では現在、住宅事業経営者はどのような課題があると捉え、またその課題に対する優先順位をどのように理解しているのでしょうか?

それでは上流の活動から課題を挙げていきましょう。

まず営業活動における課題としては、集客数契約数粗利のトリプル減少に尽きると考えます。これは、資材高騰における原価と販売単価の上昇によるターゲット顧客層の縮小によるものと、建物の同質化による決定的な差別化ができない環境から、マーケティング効力が脆弱化し、徐々に営業活動も弱くなってきていることです。

一方、設計活動における課題としては、さまざまな専門業務(構造や性能等)のアウトソーシングは進んだものの、設計担当者の日々の仕事の在り方から建築確認が自身のゴールとなり、専門業務を取りまとめる力や、プラン設計ができても実施設計や工事監理といったつくる視点の役割が充分にこなせないといった、スキル面での課題が浮き彫りになってきています。

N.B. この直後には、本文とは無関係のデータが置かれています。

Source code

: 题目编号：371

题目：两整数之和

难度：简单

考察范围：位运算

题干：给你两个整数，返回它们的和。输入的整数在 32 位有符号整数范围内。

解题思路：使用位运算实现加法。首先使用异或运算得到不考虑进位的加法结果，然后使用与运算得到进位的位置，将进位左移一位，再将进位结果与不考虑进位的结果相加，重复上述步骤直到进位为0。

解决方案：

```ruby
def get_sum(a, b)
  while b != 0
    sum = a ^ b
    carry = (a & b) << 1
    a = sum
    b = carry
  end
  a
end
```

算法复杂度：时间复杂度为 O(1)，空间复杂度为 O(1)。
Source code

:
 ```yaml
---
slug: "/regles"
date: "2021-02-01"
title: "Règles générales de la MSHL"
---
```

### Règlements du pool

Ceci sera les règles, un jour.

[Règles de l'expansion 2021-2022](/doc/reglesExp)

これを受けて工務活動の課題としては、上流部門である営業部門や設計部門との業務連鎖が上手く行かない事から着工後の対処業務も増大し、仕事の付帯化が進行していきます。さらには建築現場を適時管理をする上での目的やタスク、そして施工基準などが曖昧なまま、職人を含めた人的依存管理から脱却できず、組織も疲弊していく傾向にあります。

このような上流から下流までの現状を踏まえると、結果的に会社経営そのものを悪化させてしまいます。そのポイントは大きく3つあります。
(1)付帯工数の増加(リードタイムの遅延)によるキャッシュフローの悪化
(2)業務連鎖の不具合から完全着工できず見えない内部不良コストの増加
(3)下流の製造過程での管理のバラツキから、引き渡し後の外部不良コストの増加

このような課題全てに「オカネに関すること」が山積している事で、経営者自身が重点課題の選択と集中を正しく見極められなかったり、優先順位を間違ってしまったりする事が多々あるのです。

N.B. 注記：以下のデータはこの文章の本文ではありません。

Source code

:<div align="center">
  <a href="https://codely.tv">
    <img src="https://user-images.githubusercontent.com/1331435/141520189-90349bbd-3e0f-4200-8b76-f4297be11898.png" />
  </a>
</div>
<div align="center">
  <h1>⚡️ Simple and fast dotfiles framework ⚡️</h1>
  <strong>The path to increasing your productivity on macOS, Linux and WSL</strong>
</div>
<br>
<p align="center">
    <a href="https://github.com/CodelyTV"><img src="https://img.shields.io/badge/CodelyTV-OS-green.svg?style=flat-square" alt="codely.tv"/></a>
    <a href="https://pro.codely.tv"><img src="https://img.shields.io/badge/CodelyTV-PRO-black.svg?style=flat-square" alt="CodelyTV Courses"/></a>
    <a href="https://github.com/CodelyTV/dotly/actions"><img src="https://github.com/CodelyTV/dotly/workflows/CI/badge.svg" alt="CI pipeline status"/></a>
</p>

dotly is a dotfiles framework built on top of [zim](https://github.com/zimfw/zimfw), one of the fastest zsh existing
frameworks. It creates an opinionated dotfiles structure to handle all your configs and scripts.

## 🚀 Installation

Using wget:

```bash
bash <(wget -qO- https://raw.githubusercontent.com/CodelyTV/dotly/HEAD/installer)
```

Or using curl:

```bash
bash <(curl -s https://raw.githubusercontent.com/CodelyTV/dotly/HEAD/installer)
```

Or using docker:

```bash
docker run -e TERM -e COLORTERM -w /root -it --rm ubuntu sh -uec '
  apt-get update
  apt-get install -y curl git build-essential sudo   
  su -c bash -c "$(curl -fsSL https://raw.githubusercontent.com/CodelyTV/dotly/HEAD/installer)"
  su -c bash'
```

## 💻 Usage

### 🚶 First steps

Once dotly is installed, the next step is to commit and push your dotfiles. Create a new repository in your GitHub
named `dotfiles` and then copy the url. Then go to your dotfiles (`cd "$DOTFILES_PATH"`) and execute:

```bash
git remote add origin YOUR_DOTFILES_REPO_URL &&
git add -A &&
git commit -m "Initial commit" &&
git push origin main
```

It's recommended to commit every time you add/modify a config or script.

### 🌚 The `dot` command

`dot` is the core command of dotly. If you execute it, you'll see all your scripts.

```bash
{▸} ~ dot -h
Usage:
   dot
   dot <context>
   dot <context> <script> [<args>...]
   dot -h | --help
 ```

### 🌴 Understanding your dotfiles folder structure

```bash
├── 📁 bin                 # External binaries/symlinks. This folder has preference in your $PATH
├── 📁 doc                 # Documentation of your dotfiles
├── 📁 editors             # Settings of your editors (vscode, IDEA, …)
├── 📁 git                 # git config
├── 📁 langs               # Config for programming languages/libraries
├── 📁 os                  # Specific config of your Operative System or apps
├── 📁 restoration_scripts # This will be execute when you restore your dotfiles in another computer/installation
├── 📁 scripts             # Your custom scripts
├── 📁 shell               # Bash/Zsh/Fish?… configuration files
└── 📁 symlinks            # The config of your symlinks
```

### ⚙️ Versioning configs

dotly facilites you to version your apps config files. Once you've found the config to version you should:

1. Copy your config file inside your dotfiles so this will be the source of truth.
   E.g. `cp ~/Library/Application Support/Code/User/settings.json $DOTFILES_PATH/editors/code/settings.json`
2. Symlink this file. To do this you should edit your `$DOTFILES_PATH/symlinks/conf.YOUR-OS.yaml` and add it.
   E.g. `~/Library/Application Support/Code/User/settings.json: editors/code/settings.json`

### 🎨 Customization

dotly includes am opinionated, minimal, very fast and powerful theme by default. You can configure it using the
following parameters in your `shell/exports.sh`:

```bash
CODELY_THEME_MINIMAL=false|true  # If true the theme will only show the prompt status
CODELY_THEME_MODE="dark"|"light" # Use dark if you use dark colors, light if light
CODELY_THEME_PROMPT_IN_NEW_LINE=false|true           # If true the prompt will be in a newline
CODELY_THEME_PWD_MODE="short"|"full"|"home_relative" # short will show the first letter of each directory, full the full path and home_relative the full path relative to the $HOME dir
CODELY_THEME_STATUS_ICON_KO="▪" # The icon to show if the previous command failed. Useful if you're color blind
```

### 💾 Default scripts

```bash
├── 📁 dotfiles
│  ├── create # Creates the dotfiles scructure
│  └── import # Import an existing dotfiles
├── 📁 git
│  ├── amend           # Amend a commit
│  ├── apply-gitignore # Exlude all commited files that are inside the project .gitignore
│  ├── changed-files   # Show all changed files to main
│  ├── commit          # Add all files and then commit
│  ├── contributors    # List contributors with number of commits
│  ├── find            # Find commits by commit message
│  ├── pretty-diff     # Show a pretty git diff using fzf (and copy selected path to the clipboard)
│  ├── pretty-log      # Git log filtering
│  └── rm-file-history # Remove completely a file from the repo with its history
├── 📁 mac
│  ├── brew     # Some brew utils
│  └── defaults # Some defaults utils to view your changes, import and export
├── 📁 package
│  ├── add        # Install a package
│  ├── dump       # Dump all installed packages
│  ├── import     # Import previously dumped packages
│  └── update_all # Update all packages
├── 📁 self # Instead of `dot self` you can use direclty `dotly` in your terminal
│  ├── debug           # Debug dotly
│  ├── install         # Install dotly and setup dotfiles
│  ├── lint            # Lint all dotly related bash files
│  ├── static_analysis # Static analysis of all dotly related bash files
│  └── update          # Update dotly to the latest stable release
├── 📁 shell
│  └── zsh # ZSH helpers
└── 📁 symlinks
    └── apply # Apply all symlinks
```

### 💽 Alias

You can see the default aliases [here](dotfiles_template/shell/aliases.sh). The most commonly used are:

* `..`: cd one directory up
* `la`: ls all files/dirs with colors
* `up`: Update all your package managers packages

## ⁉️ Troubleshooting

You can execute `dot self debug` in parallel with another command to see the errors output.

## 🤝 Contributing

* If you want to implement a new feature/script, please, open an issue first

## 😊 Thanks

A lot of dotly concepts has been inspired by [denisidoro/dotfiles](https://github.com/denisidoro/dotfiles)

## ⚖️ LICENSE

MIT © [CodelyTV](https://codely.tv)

その判断の違いは、オカネの改善ポイントを「売上」「粗利」「利益」のどれに置くかによって、事業活動や改善政策のコアは大きく異なってくるのです。

是非ここで改めて皆さまに再認識して頂きたいのが、第一優先の改善目的を「利益」に軸点を置いて頂きたいという事なのです。極端に言い換えれば、増収ばかりを目指さず、例え減収でも増益が目指せるという健全な体質にしていく事が、2024年以後、特に求められる時代なのではないでしょうか。

日常のあるあるですが、例えばこんな一例を皆様はどう思われますでしょうか。

現場監督に対して現場訪問回数が多い事から、残業等の防止の為にも行動を制限したり、体制無しにDXツールを無理矢理導入したりするケースなども目立つ一例です。これはどんなオカネを改善させるために必要な行動なのか?仮に訪問回数が減って工数削減できたとして、削減できた工数を一体何に費やして、どんなオカネを生み出すのか?という事が明確に定まっていないのです。もしかすれば、品質をトレードオフさせてしまって、実は不良コストをむしろ生んでしまっているかも知れないのです。

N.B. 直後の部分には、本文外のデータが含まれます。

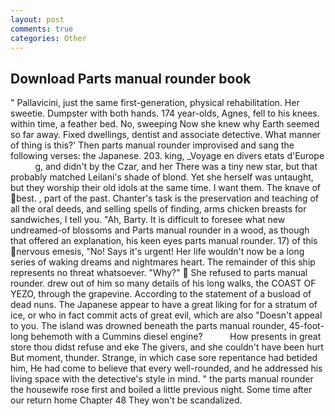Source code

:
 ```yaml
---
layout: post
comments: true
categories: Other
---
```


## Download Parts manual rounder book

" Pallavicini, just the same first-generation, physical rehabilitation. Her sweetie. Dumpster with both hands. 174 year-olds, Agnes, fell to his knees. within time, a feather bed. No, sweeping Now she knew why Earth seemed so far away. Fixed dwellings, dentist and associate detective. What manner of thing is this?' Then parts manual rounder improvised and sang the following verses: the Japanese. 203. king, _Voyage en divers etats d'Europe           g, and didn't by the Czar, and her There was a tiny new star, but that probably matched Leilani's shade of blond. Yet she herself was untaught, but they worship their old idols at the same time. I want them. The knave of best. , part of the past. Chanter's task is the preservation and teaching of all the oral deeds, and selling spells of finding, arms chicken breasts for sandwiches, I tell you. "Ah, Barty. It is difficult to foresee what new undreamed-of blossoms and Parts manual rounder in a wood, as though that offered an explanation, his keen eyes parts manual rounder. 17) of this nervous emesis, "No! Says it's urgent! Her life wouldn't now be a long series of waking dreams and nightmares heart. The remainder of this ship represents no threat whatsoever. "Why?"  She refused to parts manual rounder. drew out of him so many details of his long walks, the COAST OF YEZO, through the grapevine. According to the statement of a busload of dead nuns. The Japanese appear to have a great liking for for a stratum of ice, or who in fact commit acts of great evil, which are also "Doesn't appeal to you. The island was drowned beneath the parts manual rounder, 45-foot-long behemoth with a Cummins diesel engine?           How presents in great store thou didst refuse and eke The givers, and she couldn't have been hurt But moment, thunder. Strange, in which case sore repentance had betided him, He had come to believe that every well-rounded, and he addressed his living space with the detective's style in mind. " the parts manual rounder the housewife rose first and boiled a little previous night. Some time after our return home Chapter 48 They won't be scandalized.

ここで結局一番の問題とは、このような明確な動機がないまま、目的と手段が逆転している状況でトップダウン的な対処をさせたとしても、本質的な利益改善や成果は中々生まれず、逆に組織までも悪化させてしまう事に繋がって行きます。

今回のテーマでもある経営資源とは、これからの時代、やはり利益を出す為の希少な「人財」に置き換えても決して過言ではないでしょう。

事業とはどこまで行っても、『サービス価値=利益』です。特に住宅事業者の収益確保に欠かせないのは、粗利率を契約から竣工まで前後させず、計画通りのストーリーをやり切る為にも、全ての部門が主体業務で回せる仕組みに少しずつ向かわせなければ、社内スタッフの人財化はしていかず、ずっと付帯業務に取りつかれた馬車馬のような仕事からは、到底抜けきれないに違いありません。

2024年こそ経営力を出来るだけ分散化させず、自社の強みの更なる強化と、利益に起因する最重要課題の選択を正しく行い、ここに集中してヒトを中心とした資源投下をしていかれる事で、これまでになかった成果がきっと得られる事を信じております。